Não encontraremos só facilidades na aplicação destes princípios. Iremos nos deparar com algumas dificuldades. Não será fácil deslocar professores e alunos para a comunidade. Será necessário um exaustivo trabalho para que possamos atingir uma mudança de cultura e de comportamento, diferentes do modelo tradicional. Por outro lado, não devemos omitir das discussões a problemática do crescimento da violência urbana, que poderá trazer reações contrárias a estes procedimentos pedagógicos, com grandes responsabilidades dos órgãos executores.
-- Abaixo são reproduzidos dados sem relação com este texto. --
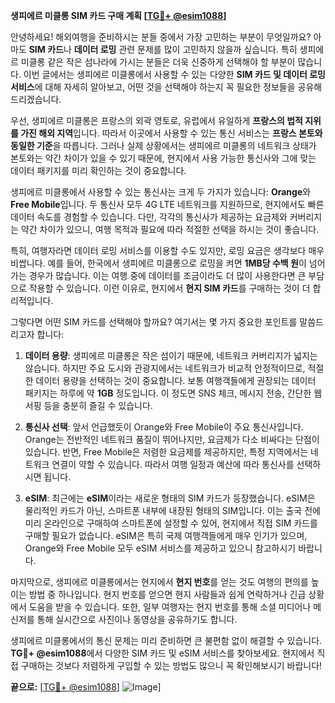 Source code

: **생피에르 미클롱 SIM 카드 구매 계획 [[TG💪+ @esim1088](https://t.me/s/esim1088)]**

안녕하세요! 해외여행을 준비하시는 분들 중에서 가장 고민하는 부분이 무엇일까요? 아마도 **SIM 카드**나 **데이터 로밍** 관련 문제를 많이 고민하지 않을까 싶습니다. 특히 생피에르 미클롱 같은 작은 섬나라에 가시는 분들은 더욱 신중하게 선택해야 할 부분이 많습니다. 이번 글에서는 생피에르 미클롱에서 사용할 수 있는 다양한 **SIM 카드 및 데이터 로밍 서비스**에 대해 자세히 알아보고, 어떤 것을 선택해야 하는지 꼭 필요한 정보들을 공유해드리겠습니다.

우선, 생피에르 미클롱은 프랑스의 외곽 영토로, 유럽에서 유일하게 **프랑스의 법적 지위를 가진 해외 지역**입니다. 따라서 이곳에서 사용할 수 있는 통신 서비스는 **프랑스 본토와 동일한 기준**을 따릅니다. 그러나 실제 상황에서는 생피에르 미클롱의 네트워크 상태가 본토와는 약간 차이가 있을 수 있기 때문에, 현지에서 사용 가능한 통신사와 그에 맞는 데이터 패키지를 미리 확인하는 것이 중요합니다.

생피에르 미클롱에서 사용할 수 있는 통신사는 크게 두 가지가 있습니다: **Orange**와 **Free Mobile**입니다. 두 통신사 모두 4G LTE 네트워크를 지원하므로, 현지에서도 빠른 데이터 속도를 경험할 수 있습니다. 다만, 각각의 통신사가 제공하는 요금제와 커버리지는 약간 차이가 있으니, 여행 목적과 필요에 따라 적절한 선택을 하시는 것이 좋습니다.

특히, 여행자라면 데이터 로밍 서비스를 이용할 수도 있지만, 로밍 요금은 생각보다 매우 비쌉니다. 예를 들어, 한국에서 생피에르 미클롱으로 로밍을 켜면 **1MB당 수백 원**이 넘어가는 경우가 많습니다. 이는 여행 중에 데이터를 조금이라도 더 많이 사용한다면 큰 부담으로 작용할 수 있습니다. 이런 이유로, 현지에서 **현지 SIM 카드**를 구매하는 것이 더 합리적입니다.

그렇다면 어떤 SIM 카드를 선택해야 할까요? 여기서는 몇 가지 중요한 포인트를 말씀드리고자 합니다:

1. **데이터 용량**: 생피에르 미클롱은 작은 섬이기 때문에, 네트워크 커버리지가 넓지는 않습니다. 하지만 주요 도시와 관광지에서는 네트워크가 비교적 안정적이므로, 적절한 데이터 용량을 선택하는 것이 중요합니다. 보통 여행객들에게 권장되는 데이터 패키지는 하루에 약 **1GB** 정도입니다. 이 정도면 SNS 체크, 메시지 전송, 간단한 웹 서핑 등을 충분히 즐길 수 있습니다.

2. **통신사 선택**: 앞서 언급했듯이 Orange와 Free Mobile이 주요 통신사입니다. Orange는 전반적인 네트워크 품질이 뛰어나지만, 요금제가 다소 비싸다는 단점이 있습니다. 반면, Free Mobile은 저렴한 요금제를 제공하지만, 특정 지역에서는 네트워크 연결이 약할 수 있습니다. 따라서 여행 일정과 예산에 따라 통신사를 선택하시면 됩니다.

3. **eSIM**: 최근에는 **eSIM**이라는 새로운 형태의 SIM 카드가 등장했습니다. eSIM은 물리적인 카드가 아닌, 스마트폰 내부에 내장된 형태의 SIM입니다. 이는 출국 전에 미리 온라인으로 구매하여 스마트폰에 설정할 수 있어, 현지에서 직접 SIM 카드를 구매할 필요가 없습니다. eSIM은 특히 국제 여행객들에게 매우 인기가 있으며, Orange와 Free Mobile 모두 eSIM 서비스를 제공하고 있으니 참고하시기 바랍니다.

마지막으로, 생피에르 미클롱에서는 현지에서 **현지 번호**를 얻는 것도 여행의 편의를 높이는 방법 중 하나입니다. 현지 번호를 얻으면 현지 사람들과 쉽게 연락하거나 긴급 상황에서 도움을 받을 수 있습니다. 또한, 일부 여행자는 현지 번호를 통해 소셜 미디어나 메신저를 통해 실시간으로 사진이나 동영상을 공유하기도 합니다.

생피에르 미클롱에서의 통신 문제는 미리 준비하면 큰 불편함 없이 해결할 수 있습니다. **TG💪+ @esim1088**에서 다양한 SIM 카드 및 eSIM 서비스를 찾아보세요. 현지에서 직접 구매하는 것보다 저렴하게 구입할 수 있는 방법도 많으니 꼭 확인해보시기 바랍니다!

**끝으로:** [[TG💪+ @esim1088](https://t.me/s/esim1088)] ![Image](https://i.postimg.cc/Y0z9fWf4/image.png)]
Em algumas situações, também encontraremos dificuldades na receptividade dos alunos, por parte das equipes de saúde, pelo fato de o ensino não fazer parte da sua atividade profissional. Os dirigentes das duas partes (escolas e serviços) devem buscar alternativas de estímulo para que estes profissionais possam se integrar ao processo, pois a participação deles é de fundamental importância na integração docente-assistencial.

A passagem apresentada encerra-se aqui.